Current reachability reality:

  • workbench-substrate-nfr-admin, workbench-trust-nfr-admin, workbench-delivery-dev-admin, workbench-runtime-dev-admin, and workbench-data-dev-admin answer over SSH from the current substrate workbench.
  • the new short SSH aliases (workbench-*.{nfr-admin,dev-admin}.vijfpas.be) are live and are now the only canonical workbench DNS names
  • SSH/API administration still depends on UniFi policy order and admin source allow-lists (MyPCs rule scope).
  • If a future switch profile change removes VLAN 22 or 23 from the control-plane trunk, any future prd-admin or dev-admin workbench on vmbr0 would become unreachable even when VM config is correct.
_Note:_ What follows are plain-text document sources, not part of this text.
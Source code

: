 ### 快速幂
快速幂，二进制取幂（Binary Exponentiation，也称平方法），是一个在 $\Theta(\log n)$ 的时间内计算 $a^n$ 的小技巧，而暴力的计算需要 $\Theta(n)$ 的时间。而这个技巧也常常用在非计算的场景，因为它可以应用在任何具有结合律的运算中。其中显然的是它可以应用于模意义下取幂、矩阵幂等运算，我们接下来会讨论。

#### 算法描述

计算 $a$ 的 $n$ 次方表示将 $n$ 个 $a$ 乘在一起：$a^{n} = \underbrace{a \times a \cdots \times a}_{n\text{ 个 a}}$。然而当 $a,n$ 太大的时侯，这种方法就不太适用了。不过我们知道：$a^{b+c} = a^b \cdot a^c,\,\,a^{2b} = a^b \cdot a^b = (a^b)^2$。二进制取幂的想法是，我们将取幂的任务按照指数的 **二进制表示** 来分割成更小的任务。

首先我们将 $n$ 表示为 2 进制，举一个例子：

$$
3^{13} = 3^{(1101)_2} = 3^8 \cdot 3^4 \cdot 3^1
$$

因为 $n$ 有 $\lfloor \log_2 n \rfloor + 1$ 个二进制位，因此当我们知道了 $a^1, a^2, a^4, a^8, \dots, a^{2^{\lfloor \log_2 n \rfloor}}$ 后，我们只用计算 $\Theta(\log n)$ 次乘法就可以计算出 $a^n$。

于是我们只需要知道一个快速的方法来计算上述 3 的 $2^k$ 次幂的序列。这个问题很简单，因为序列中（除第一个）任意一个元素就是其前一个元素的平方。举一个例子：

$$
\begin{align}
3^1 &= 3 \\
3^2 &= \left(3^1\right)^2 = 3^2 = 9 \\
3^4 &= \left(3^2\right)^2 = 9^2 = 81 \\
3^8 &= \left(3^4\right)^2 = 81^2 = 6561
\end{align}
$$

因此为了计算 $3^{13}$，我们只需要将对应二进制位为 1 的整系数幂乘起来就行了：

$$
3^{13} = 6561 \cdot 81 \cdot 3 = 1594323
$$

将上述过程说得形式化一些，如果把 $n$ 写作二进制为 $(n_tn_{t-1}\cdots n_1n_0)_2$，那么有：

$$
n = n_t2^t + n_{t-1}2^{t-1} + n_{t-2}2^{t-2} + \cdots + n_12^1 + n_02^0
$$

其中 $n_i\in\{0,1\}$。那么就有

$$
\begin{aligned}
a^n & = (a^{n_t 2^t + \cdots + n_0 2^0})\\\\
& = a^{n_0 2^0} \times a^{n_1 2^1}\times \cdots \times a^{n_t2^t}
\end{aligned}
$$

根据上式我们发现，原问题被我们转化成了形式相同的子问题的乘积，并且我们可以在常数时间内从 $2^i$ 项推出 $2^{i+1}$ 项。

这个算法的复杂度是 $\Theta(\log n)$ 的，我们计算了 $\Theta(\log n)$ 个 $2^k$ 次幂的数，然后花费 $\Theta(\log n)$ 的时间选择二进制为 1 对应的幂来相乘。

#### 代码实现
Bootstrap package egress model (tight allow-list):

  • Use rule allow-mgmt-bootstrap-package-web (Internal -> External, source nfr-mgmt, tcp/80,443) to only:
  • deb.debian.org
  • security.debian.org
  • checkpoint-api.hashicorp.com
  • releases.hashicorp.com
  • Do not assume block-10net-egress-default-v2 is enabled; confirm the current controller snapshot before using it as the active baseline.
  • Prefer short-lived enablement window during bootstrap, then disable the bootstrap allow rule.

Connection verification method:

  • Use real protocol checks with timeout:
  • SSH: ssh -o BatchMode=yes -o ConnectTimeout=8 <user>@<ip> true
  • API: curl --max-time 8 https://<target>:8006/...
  • Do not rely on synthetic port probes for policy decisions.